The Contested Discourses of Yoga, Youth, and Urban Schooling: Paradox and Possibility

Document Type


Department (Manual Entry)

Department of Educational Studies


Background/Context: Yoga, as a recent cultural phenomenon in the United States, is often marketed as a way to relieve stress and anxiety. This has led to yoga becoming widespread in schools, particularly schools that serve low income youth of color. While some advocates argue that yoga can help students navigate highly controlled, standards-based school environments, others assert that yoga is being used as a tool for student compliance rather than liberation.

Purpose/Objective/Research Question/Focus of Study: This study addresses the tensions between schooling discourses and yoga discourses, and how youth use their own discourses and agency to navigate those complications.

Setting/Population: This study took place in an alternative high school program for students who were in danger of not graduating because they had too few credits. Reflecting the community, the participants were low income youth of color.

Research Design: In this yearlong critical qualitative study, I served as an observer for weekly yoga classes at the school, interviewed the student participants during the fall and the spring, and interviewed the yoga teacher and classroom teacher during the fall and spring. I kept a field journal and wrote memos after every class and analyzed the data from the observations and interviews using critical discourse analysis.

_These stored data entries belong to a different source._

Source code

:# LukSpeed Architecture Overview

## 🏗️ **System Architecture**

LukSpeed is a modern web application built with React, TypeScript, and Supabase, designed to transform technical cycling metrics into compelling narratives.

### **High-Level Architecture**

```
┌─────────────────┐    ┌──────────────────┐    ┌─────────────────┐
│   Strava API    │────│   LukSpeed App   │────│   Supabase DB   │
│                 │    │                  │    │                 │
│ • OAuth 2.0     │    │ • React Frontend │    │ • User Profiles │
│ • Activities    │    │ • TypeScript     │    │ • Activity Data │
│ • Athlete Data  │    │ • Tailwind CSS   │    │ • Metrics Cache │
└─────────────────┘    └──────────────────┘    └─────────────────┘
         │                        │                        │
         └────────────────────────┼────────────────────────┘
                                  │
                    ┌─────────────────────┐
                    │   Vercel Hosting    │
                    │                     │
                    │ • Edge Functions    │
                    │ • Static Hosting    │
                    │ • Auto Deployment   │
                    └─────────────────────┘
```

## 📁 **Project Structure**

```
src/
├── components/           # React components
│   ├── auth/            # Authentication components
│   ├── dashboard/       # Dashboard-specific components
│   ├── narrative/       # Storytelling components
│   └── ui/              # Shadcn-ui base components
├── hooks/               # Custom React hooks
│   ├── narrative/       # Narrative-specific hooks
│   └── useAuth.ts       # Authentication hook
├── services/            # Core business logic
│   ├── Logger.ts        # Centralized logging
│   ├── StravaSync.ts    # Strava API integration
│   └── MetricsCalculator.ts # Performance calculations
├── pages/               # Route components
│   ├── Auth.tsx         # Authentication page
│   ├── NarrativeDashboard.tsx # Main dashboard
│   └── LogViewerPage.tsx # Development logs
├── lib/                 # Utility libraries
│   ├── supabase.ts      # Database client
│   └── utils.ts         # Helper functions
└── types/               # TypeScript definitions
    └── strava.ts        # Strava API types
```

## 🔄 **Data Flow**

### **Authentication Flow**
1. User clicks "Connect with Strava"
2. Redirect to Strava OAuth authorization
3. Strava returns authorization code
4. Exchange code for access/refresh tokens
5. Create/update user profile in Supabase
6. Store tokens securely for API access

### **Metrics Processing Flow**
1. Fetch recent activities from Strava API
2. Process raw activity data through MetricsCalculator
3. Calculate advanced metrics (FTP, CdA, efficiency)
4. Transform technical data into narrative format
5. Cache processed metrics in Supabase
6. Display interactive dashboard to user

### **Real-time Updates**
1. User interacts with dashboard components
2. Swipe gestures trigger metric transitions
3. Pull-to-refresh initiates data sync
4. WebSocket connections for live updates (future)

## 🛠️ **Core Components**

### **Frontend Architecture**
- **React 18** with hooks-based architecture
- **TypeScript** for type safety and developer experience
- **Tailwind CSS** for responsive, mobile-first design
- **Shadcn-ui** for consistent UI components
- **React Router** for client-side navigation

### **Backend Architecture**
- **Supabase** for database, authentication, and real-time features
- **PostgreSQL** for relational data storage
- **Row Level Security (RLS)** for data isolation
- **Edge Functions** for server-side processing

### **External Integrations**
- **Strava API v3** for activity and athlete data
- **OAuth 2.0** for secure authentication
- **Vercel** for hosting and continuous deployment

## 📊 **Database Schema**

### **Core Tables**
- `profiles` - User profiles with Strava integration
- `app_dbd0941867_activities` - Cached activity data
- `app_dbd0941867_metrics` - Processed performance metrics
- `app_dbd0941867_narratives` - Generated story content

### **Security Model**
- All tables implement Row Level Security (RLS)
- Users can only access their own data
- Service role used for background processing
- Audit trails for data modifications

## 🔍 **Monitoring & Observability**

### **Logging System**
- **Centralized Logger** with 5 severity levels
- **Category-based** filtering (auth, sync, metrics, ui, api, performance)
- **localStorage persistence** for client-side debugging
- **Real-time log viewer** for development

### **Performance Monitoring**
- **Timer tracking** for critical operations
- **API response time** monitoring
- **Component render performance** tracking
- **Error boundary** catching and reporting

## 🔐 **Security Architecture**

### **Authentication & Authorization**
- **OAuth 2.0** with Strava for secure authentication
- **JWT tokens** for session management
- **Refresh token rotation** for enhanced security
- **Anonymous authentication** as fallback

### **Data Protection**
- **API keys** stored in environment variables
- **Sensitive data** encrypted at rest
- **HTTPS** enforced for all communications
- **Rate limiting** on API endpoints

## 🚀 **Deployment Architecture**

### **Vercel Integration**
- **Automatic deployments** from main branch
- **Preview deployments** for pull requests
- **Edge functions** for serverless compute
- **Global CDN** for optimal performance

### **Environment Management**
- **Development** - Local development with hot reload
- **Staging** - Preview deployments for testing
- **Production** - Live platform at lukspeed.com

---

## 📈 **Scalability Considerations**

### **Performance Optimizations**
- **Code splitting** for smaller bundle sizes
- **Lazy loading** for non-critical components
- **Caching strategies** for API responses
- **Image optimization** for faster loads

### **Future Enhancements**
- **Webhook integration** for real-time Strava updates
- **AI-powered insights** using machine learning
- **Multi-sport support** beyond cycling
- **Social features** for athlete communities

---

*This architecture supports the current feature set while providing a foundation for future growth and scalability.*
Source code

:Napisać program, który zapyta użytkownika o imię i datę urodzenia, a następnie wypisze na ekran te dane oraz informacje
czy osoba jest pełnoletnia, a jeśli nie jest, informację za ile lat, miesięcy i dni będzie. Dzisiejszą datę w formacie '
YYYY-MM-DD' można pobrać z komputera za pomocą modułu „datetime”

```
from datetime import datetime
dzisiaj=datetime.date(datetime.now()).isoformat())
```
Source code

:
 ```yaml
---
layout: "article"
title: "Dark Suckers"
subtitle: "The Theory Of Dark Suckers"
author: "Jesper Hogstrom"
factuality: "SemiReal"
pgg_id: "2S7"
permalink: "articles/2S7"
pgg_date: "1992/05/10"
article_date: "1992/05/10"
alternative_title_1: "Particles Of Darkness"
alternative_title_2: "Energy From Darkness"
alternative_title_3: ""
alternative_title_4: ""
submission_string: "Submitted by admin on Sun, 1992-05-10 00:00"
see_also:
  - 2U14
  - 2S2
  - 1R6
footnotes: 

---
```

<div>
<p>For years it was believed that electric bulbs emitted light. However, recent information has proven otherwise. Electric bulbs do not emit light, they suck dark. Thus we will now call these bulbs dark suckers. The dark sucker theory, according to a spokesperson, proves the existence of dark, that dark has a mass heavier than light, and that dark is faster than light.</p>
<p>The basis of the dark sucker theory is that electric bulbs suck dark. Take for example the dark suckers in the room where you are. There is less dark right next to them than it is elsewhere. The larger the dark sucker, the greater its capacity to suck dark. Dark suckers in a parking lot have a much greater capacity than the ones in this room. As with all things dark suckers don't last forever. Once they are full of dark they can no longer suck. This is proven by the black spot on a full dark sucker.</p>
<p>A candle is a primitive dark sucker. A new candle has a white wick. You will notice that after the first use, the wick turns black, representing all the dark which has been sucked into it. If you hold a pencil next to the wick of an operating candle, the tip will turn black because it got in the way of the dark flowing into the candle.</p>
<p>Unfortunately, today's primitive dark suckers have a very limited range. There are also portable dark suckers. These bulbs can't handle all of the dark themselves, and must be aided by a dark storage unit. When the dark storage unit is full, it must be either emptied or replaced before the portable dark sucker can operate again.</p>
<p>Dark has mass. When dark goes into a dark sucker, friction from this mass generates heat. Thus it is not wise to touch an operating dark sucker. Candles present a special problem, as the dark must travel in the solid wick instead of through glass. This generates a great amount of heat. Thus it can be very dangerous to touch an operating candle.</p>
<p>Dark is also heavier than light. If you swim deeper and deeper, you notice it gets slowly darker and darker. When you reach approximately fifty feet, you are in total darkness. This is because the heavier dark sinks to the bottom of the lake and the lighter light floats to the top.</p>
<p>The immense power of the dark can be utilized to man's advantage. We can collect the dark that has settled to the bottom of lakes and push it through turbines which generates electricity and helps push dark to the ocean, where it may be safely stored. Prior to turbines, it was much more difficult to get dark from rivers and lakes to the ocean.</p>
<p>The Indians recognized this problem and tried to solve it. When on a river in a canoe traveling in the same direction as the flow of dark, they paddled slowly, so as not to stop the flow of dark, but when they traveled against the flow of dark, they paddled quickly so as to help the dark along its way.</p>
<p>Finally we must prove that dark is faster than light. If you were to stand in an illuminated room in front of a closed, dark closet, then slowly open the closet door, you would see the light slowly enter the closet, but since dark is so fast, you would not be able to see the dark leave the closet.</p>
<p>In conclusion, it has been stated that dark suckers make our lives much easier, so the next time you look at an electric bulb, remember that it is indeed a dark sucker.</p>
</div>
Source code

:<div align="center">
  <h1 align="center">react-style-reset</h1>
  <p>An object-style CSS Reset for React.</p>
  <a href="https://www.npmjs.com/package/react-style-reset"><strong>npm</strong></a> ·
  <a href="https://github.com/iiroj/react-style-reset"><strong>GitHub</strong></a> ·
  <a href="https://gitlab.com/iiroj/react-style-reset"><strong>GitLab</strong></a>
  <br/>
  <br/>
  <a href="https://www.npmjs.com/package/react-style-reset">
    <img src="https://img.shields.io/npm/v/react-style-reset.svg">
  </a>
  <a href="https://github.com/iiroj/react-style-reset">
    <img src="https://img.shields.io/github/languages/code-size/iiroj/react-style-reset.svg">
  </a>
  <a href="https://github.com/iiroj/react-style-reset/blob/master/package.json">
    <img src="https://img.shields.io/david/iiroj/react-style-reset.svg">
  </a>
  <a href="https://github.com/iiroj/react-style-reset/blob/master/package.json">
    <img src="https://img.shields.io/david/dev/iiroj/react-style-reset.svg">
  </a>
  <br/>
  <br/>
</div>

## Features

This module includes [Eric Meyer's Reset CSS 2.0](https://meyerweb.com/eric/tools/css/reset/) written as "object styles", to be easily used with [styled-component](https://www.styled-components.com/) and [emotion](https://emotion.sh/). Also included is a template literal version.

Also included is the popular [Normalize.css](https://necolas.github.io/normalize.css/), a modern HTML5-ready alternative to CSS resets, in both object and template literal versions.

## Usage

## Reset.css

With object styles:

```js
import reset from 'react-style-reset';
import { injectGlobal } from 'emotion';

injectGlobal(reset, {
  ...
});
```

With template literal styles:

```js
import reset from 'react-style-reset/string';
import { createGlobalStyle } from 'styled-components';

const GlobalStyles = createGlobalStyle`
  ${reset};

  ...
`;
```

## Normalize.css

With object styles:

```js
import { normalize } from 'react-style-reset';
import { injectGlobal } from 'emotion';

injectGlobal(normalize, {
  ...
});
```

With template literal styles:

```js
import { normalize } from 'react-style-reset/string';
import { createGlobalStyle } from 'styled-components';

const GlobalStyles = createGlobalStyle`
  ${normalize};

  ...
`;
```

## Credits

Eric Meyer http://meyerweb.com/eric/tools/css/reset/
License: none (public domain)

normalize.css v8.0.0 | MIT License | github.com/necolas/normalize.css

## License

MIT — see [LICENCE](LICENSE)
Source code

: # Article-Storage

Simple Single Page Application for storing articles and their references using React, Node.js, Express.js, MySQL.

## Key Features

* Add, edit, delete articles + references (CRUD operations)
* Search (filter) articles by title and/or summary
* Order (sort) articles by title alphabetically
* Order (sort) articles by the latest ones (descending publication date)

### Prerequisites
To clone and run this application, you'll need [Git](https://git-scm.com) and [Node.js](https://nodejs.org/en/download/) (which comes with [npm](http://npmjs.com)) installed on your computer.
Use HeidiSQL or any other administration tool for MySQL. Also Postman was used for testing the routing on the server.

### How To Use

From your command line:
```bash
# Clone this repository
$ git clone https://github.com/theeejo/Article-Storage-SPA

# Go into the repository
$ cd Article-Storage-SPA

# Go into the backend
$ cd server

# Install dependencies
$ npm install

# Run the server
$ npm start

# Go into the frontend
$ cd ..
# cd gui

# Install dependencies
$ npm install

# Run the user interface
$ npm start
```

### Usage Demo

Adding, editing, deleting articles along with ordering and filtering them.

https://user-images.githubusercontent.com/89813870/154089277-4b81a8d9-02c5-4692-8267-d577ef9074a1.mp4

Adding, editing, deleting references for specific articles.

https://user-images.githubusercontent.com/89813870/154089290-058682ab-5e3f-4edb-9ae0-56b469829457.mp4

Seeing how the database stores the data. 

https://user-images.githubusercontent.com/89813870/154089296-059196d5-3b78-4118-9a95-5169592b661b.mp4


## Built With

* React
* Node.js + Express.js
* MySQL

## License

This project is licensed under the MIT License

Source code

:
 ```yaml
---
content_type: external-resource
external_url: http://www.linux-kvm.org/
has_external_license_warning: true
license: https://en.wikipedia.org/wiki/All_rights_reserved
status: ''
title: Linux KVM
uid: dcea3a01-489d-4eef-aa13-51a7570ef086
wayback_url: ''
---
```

Conclusions/Recommendations: Even as yoga may serve as a counternarrative to schooling discourses, it is only with intention and practice that it does not reify narratives of power and patriarchy. This is particularly true when the participants themselves may replicate these narratives, such as the participants’ complex use of heteronormative masculine discourses. For yoga to be liberatory in schools, the following aspects should be included: a sense of community where all students feel valued, classroom teacher participation, explicit instruction in the discourses of yoga around acceptance and compassion for oneself and others, and acknowledging school and youth discourses around sports and heteronormativity.